┌────────
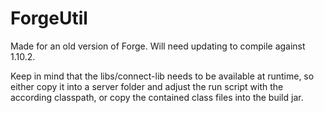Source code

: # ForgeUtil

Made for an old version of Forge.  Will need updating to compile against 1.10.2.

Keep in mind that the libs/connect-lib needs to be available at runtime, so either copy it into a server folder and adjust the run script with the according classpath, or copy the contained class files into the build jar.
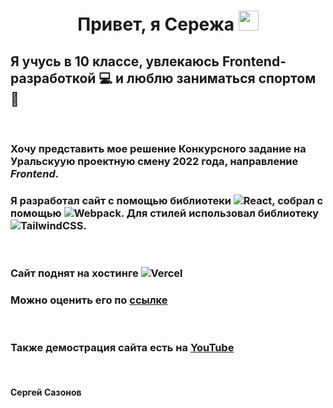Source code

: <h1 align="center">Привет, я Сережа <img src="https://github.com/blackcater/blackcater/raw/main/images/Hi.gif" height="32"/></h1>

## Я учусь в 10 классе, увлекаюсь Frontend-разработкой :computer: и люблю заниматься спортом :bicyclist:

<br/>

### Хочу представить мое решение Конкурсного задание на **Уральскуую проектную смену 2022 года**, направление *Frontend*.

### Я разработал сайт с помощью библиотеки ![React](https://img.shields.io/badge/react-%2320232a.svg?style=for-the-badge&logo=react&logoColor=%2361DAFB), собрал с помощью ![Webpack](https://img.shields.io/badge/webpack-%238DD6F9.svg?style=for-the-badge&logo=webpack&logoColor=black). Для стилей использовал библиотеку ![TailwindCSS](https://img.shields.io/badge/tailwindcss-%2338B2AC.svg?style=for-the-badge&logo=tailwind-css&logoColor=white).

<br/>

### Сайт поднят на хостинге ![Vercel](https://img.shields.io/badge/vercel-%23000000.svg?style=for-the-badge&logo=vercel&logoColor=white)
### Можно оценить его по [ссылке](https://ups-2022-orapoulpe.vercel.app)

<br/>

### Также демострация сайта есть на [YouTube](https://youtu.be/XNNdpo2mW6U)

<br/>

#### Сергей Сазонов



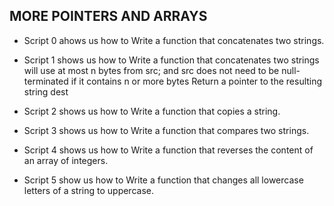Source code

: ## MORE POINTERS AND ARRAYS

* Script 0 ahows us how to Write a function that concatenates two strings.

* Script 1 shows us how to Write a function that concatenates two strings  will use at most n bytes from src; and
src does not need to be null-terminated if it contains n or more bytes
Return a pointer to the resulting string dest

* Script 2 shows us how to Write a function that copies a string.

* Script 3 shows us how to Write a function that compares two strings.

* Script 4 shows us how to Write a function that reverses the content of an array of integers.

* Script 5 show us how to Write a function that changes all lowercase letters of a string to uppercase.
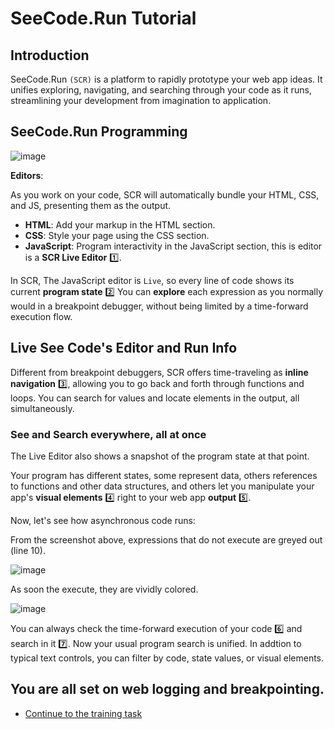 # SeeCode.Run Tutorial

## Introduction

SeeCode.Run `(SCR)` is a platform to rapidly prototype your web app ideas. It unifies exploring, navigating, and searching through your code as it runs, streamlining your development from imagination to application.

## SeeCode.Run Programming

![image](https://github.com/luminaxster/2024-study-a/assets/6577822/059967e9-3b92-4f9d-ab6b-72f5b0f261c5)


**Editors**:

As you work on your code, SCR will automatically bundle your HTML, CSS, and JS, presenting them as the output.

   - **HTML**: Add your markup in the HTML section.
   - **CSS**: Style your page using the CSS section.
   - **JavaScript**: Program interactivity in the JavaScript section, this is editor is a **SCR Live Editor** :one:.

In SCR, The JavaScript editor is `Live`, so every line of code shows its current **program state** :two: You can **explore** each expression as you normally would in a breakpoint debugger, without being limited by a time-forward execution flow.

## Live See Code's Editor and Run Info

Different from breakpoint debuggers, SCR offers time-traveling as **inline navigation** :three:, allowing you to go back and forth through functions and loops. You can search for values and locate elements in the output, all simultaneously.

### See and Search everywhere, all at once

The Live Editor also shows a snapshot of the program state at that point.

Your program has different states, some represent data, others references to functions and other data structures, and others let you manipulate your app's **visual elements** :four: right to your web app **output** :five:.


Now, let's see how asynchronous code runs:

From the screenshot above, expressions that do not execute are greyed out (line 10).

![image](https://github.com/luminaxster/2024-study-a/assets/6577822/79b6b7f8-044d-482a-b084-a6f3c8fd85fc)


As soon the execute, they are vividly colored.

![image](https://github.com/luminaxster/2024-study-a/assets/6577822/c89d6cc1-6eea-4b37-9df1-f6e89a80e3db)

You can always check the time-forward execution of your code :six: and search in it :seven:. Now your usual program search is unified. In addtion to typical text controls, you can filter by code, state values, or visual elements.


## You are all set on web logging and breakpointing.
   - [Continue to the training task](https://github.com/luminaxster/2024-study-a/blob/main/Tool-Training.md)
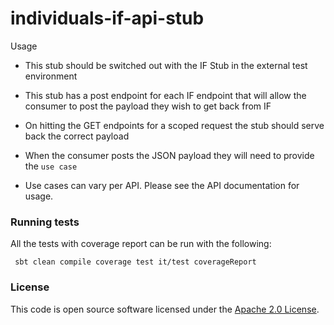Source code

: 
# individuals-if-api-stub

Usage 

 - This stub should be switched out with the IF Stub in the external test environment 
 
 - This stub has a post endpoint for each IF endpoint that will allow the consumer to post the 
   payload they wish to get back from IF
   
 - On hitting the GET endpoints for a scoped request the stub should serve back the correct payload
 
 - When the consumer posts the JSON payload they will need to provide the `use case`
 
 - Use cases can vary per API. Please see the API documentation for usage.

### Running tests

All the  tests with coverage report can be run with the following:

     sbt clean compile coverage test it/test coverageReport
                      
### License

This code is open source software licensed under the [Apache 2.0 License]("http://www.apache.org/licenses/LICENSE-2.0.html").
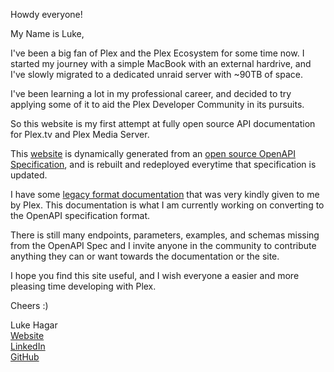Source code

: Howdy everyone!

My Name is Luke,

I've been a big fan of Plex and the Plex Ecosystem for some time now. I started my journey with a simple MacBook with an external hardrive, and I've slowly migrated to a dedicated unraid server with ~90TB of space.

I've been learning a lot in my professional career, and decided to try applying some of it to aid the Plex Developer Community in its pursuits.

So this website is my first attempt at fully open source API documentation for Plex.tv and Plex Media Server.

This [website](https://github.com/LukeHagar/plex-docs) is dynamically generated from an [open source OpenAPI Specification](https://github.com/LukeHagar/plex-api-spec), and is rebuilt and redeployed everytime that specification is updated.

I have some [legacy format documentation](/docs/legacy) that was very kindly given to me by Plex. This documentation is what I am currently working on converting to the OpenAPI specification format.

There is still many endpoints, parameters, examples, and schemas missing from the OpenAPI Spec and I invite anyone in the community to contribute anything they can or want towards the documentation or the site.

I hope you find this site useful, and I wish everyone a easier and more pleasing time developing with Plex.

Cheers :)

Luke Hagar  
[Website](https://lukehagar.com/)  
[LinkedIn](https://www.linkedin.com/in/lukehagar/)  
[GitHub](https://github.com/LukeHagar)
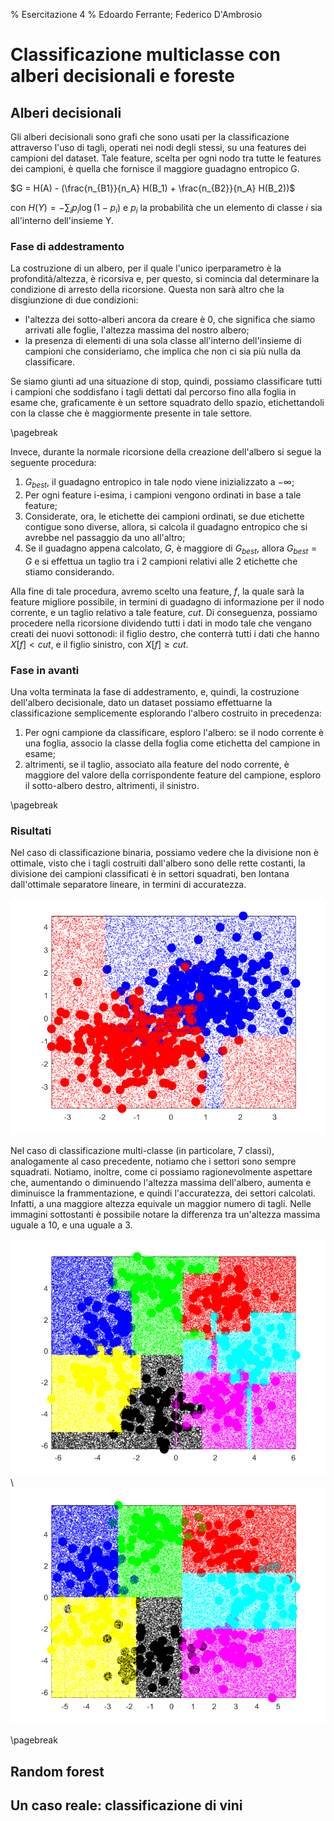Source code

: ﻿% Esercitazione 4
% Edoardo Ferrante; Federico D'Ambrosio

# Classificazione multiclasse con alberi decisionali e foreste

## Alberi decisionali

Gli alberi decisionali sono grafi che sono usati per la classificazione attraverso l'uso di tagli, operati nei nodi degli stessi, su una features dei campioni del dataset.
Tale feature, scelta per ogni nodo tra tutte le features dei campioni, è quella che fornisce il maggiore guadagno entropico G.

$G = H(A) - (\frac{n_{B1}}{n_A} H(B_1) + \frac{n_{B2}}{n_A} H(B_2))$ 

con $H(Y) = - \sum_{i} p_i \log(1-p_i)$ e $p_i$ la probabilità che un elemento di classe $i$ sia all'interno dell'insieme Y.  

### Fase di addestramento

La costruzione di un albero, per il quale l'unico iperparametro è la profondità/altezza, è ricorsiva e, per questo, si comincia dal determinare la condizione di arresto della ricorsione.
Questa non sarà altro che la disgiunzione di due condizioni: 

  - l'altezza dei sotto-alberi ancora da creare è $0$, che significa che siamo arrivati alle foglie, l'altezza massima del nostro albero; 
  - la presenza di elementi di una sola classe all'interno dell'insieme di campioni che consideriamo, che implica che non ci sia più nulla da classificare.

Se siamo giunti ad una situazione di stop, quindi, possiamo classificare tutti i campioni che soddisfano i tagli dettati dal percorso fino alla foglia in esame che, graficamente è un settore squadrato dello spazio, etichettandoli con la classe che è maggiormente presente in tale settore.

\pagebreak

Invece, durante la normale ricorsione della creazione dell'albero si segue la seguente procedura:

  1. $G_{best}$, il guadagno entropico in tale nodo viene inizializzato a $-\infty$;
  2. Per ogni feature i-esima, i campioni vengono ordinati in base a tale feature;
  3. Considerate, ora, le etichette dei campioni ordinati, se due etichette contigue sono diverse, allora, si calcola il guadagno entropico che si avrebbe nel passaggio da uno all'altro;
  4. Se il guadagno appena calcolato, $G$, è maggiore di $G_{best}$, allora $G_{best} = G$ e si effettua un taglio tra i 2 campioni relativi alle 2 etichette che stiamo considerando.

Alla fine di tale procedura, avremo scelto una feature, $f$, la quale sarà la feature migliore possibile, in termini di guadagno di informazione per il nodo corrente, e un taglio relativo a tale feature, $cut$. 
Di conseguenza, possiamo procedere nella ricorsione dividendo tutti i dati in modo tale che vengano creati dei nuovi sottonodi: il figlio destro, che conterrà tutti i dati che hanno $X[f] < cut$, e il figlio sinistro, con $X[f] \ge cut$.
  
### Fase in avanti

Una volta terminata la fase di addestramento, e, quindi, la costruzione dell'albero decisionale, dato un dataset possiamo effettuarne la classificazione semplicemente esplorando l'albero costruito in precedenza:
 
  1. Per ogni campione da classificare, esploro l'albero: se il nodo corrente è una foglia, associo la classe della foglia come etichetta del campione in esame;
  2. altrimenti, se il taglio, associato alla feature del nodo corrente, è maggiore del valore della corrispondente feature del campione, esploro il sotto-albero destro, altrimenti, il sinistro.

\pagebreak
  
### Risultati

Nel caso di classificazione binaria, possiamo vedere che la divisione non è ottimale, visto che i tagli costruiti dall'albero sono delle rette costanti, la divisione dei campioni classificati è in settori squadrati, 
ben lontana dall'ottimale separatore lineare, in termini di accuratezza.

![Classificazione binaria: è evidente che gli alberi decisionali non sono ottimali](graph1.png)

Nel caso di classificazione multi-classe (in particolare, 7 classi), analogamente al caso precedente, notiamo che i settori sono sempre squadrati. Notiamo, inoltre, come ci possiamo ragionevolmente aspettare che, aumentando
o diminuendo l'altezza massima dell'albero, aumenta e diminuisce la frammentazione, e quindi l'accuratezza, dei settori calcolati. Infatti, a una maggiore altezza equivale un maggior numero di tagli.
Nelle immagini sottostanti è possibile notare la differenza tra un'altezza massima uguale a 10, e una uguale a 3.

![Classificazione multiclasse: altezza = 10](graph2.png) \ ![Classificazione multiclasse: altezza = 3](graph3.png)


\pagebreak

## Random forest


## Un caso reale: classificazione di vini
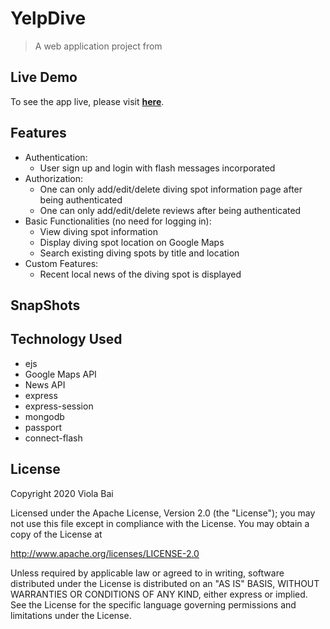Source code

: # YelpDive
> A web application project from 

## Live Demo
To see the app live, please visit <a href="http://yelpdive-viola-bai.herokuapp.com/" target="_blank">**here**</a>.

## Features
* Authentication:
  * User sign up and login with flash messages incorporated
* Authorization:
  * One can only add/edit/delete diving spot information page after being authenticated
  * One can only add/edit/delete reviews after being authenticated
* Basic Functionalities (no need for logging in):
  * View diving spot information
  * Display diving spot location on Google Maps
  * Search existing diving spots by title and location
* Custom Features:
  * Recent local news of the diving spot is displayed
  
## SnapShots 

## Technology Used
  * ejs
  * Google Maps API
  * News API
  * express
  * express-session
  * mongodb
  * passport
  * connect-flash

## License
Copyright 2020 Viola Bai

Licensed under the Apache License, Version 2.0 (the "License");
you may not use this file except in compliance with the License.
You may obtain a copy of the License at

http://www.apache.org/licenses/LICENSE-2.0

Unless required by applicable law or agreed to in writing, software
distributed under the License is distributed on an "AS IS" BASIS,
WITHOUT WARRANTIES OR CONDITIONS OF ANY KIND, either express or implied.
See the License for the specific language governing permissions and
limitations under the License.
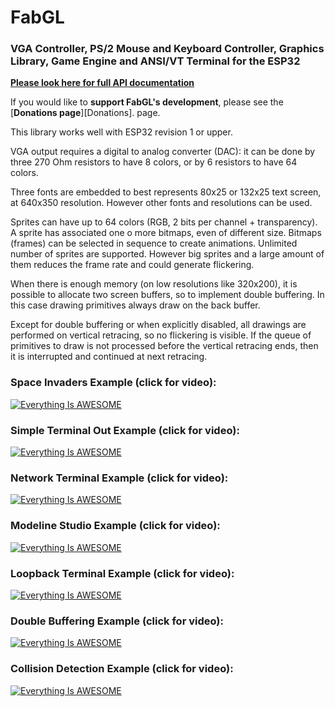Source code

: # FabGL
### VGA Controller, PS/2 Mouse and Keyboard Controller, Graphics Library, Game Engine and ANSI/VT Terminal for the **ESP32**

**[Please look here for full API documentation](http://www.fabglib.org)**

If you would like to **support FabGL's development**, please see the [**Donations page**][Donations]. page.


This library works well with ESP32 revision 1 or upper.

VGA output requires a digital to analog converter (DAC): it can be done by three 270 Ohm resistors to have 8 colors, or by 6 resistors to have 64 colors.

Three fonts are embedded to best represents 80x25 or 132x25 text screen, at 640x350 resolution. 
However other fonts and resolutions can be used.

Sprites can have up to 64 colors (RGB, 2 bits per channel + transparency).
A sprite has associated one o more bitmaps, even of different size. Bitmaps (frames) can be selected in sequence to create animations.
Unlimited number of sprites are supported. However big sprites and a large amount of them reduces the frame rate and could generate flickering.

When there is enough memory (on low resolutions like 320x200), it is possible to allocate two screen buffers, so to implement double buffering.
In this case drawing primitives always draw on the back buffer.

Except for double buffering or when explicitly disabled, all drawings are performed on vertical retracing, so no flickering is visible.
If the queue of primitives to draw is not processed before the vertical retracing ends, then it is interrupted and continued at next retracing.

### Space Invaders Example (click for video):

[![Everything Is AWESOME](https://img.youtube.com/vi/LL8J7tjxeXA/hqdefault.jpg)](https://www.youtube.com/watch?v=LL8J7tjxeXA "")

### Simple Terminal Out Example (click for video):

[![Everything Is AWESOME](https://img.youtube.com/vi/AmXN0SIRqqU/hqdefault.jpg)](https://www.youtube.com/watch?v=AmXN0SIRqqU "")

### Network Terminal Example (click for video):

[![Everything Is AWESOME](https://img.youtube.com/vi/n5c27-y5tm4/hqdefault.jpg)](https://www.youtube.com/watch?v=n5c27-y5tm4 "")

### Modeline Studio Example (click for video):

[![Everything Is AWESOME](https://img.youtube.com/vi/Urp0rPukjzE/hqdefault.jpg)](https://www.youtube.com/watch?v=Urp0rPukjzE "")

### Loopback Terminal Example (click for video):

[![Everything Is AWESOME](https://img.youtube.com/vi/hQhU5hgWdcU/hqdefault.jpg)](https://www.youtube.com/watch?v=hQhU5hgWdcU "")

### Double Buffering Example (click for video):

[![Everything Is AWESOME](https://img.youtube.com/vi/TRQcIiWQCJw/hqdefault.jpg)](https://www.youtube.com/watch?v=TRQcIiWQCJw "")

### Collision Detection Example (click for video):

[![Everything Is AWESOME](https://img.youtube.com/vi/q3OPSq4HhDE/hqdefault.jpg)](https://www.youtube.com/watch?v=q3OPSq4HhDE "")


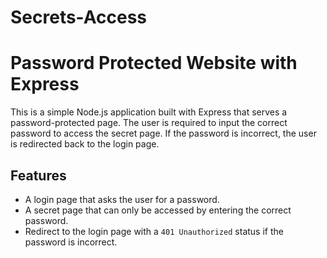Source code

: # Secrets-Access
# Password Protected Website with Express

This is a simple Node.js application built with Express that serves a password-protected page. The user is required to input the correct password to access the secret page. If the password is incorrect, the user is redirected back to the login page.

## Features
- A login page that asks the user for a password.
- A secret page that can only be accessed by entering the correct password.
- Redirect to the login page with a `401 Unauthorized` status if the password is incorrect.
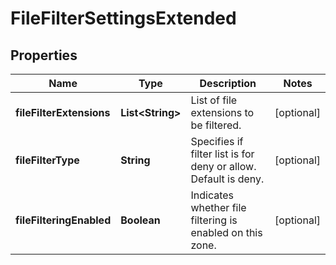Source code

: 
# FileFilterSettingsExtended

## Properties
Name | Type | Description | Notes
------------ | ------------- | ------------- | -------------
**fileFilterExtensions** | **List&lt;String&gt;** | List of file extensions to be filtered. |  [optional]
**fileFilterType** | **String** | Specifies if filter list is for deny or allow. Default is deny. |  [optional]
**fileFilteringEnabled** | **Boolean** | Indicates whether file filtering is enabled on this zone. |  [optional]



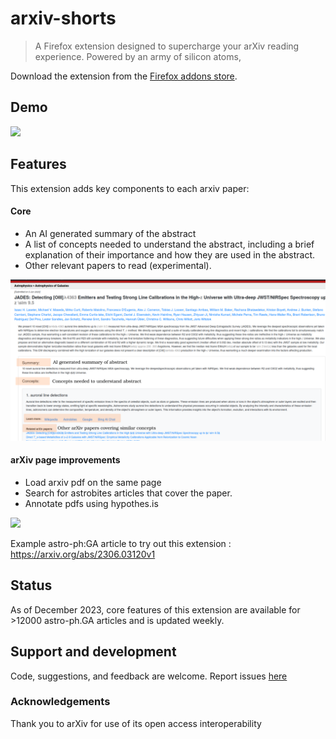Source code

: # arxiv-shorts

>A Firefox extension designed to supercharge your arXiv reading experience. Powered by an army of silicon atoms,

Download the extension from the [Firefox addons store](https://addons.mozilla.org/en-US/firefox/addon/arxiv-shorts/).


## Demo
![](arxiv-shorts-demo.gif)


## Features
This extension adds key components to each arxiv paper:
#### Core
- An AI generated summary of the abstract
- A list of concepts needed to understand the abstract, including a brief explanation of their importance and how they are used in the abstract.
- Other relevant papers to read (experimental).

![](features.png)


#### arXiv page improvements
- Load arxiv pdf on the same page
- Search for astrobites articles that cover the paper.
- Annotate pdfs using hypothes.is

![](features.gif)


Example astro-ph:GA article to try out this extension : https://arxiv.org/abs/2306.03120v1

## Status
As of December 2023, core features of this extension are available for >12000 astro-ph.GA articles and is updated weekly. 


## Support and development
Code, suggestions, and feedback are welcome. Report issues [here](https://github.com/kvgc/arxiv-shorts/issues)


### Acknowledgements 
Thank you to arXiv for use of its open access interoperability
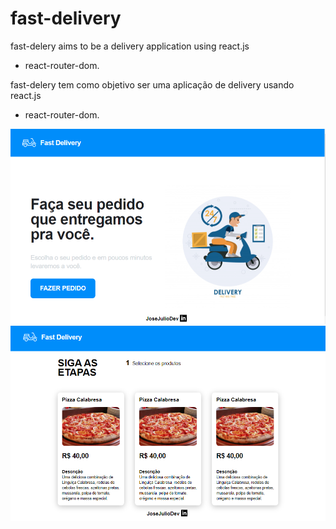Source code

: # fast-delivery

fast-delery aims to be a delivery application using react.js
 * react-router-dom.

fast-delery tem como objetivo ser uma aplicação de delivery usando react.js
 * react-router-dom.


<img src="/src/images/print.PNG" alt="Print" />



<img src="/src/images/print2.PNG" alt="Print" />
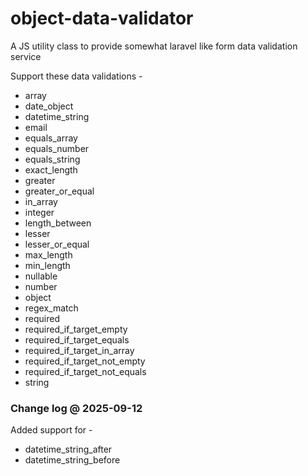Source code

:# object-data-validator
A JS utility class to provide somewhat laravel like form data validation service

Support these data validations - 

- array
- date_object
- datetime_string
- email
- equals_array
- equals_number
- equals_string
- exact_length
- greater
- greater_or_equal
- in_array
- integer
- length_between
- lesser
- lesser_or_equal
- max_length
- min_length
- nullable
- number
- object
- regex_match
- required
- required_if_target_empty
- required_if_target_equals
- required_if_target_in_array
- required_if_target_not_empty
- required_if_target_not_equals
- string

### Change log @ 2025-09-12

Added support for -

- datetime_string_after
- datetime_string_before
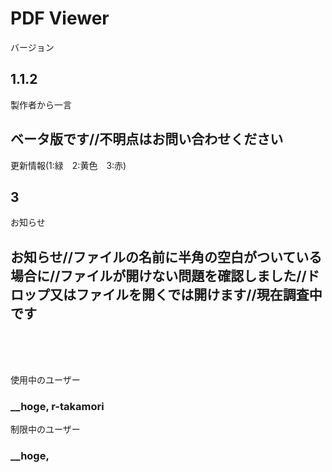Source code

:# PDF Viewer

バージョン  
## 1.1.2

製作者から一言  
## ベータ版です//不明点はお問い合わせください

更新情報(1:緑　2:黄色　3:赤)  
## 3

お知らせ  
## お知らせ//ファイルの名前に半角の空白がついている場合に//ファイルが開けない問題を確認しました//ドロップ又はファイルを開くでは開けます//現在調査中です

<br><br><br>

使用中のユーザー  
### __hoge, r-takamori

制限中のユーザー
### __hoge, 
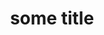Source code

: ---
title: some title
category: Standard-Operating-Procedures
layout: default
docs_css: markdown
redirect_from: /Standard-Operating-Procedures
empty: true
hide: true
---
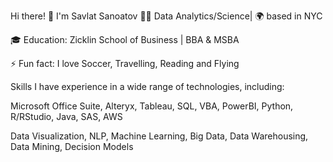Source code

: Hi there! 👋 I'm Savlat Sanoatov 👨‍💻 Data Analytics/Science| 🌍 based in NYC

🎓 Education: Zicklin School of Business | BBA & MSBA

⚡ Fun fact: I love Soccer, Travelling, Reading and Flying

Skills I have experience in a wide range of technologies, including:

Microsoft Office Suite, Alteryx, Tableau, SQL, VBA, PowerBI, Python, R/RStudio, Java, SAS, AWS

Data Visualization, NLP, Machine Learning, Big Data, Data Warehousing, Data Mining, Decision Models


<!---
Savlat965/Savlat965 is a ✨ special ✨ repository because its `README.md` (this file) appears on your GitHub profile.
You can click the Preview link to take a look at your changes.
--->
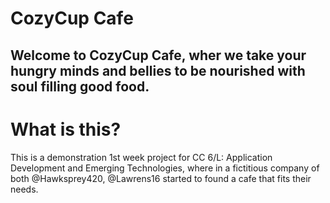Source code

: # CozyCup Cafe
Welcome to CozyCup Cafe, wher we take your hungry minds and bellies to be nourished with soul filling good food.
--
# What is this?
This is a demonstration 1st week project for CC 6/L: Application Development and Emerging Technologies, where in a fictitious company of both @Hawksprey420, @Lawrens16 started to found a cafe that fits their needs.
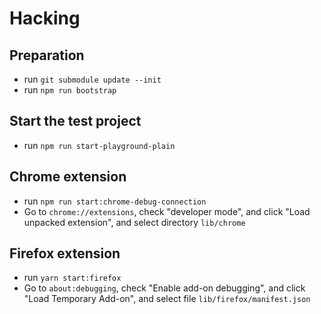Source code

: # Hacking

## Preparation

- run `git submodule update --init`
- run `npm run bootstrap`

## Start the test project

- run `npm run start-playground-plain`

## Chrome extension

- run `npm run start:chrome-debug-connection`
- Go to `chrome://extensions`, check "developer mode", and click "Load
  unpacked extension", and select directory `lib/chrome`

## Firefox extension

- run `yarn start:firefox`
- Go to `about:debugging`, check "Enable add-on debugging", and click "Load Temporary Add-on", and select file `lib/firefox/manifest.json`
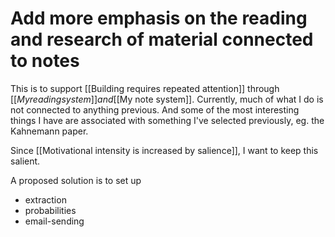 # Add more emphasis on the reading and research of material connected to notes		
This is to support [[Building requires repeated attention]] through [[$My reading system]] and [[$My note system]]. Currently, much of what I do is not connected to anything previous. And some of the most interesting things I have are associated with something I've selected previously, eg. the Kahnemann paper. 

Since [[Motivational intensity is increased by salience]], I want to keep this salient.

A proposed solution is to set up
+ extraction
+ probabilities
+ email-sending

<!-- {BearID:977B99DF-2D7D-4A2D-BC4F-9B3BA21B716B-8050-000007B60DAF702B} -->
└────────
Beginning at the line above that contains "Licensed under the Apache", return each line exactly through the line that contains "WITHOUT WARRANTIES OR", and no others.

Output for this exercise:
Licensed under the Apache License, Version 2.0 (the "License");
you may not use this file except in compliance with the License.
You may obtain a copy of the License at

http://www.apache.org/licenses/LICENSE-2.0

Unless required by applicable law or agreed to in writing, software
distributed under the License is distributed on an "AS IS" BASIS,
WITHOUT WARRANTIES OR CONDITIONS OF ANY KIND, either express or implied.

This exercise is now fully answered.